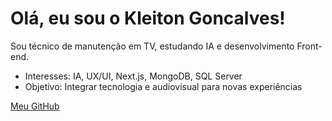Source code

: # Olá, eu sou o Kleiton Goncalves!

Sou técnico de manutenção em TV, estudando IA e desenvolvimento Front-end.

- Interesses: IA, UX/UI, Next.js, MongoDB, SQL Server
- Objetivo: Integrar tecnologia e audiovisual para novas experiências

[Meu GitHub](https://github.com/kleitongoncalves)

____________________

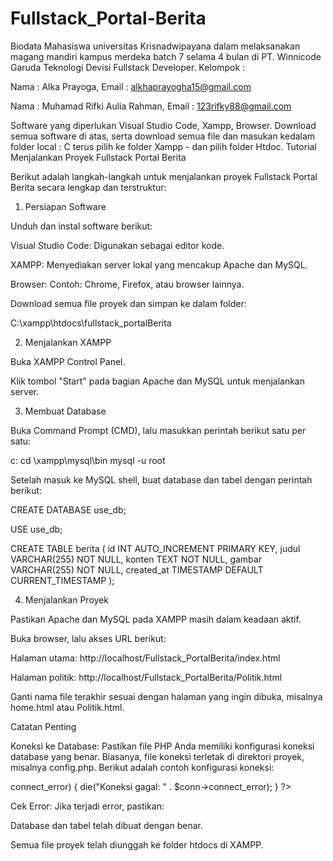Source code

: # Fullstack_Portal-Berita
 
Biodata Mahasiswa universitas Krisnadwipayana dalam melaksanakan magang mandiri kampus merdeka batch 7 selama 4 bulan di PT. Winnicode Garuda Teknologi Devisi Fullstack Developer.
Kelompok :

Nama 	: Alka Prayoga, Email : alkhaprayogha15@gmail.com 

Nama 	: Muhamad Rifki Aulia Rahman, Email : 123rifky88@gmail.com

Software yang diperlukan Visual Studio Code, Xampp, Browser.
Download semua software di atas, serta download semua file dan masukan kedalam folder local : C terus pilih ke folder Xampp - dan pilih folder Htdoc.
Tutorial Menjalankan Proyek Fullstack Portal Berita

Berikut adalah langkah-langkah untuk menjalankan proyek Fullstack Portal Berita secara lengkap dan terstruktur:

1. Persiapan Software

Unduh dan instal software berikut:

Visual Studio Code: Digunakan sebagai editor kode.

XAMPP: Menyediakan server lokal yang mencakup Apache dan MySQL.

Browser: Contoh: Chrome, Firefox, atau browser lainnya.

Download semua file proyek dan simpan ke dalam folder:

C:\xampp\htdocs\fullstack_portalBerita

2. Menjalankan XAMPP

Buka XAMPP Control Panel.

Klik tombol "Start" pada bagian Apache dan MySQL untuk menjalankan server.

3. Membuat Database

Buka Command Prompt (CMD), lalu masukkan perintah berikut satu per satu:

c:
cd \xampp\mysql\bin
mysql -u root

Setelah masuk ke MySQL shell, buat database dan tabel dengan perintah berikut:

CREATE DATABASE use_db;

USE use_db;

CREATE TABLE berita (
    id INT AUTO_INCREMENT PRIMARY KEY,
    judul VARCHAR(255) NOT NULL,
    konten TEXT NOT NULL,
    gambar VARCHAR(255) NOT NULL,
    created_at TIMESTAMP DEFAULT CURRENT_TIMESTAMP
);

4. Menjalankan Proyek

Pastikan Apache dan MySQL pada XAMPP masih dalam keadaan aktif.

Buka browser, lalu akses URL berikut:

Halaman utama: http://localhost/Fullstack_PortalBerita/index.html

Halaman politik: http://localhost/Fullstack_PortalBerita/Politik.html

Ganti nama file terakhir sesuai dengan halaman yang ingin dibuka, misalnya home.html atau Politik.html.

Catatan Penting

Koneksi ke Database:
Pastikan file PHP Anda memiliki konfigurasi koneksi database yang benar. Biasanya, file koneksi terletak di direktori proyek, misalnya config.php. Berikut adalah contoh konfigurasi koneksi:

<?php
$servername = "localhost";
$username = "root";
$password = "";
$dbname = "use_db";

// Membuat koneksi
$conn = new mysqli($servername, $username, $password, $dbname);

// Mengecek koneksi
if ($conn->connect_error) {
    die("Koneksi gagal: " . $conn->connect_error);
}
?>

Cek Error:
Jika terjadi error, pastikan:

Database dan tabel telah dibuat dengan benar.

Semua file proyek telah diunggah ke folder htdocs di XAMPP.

____________________

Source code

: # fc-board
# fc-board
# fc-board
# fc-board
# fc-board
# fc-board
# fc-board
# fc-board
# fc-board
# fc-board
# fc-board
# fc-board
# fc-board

____________________

WORK ORDER:
Which lines above hold the string "Politik"? Please copy all of them.

TASK ANSWER:
Halaman politik: http://localhost/Fullstack_PortalBerita/Politik.html
Ganti nama file terakhir sesuai dengan halaman yang ingin dibuka, misalnya home.html atau Politik.html.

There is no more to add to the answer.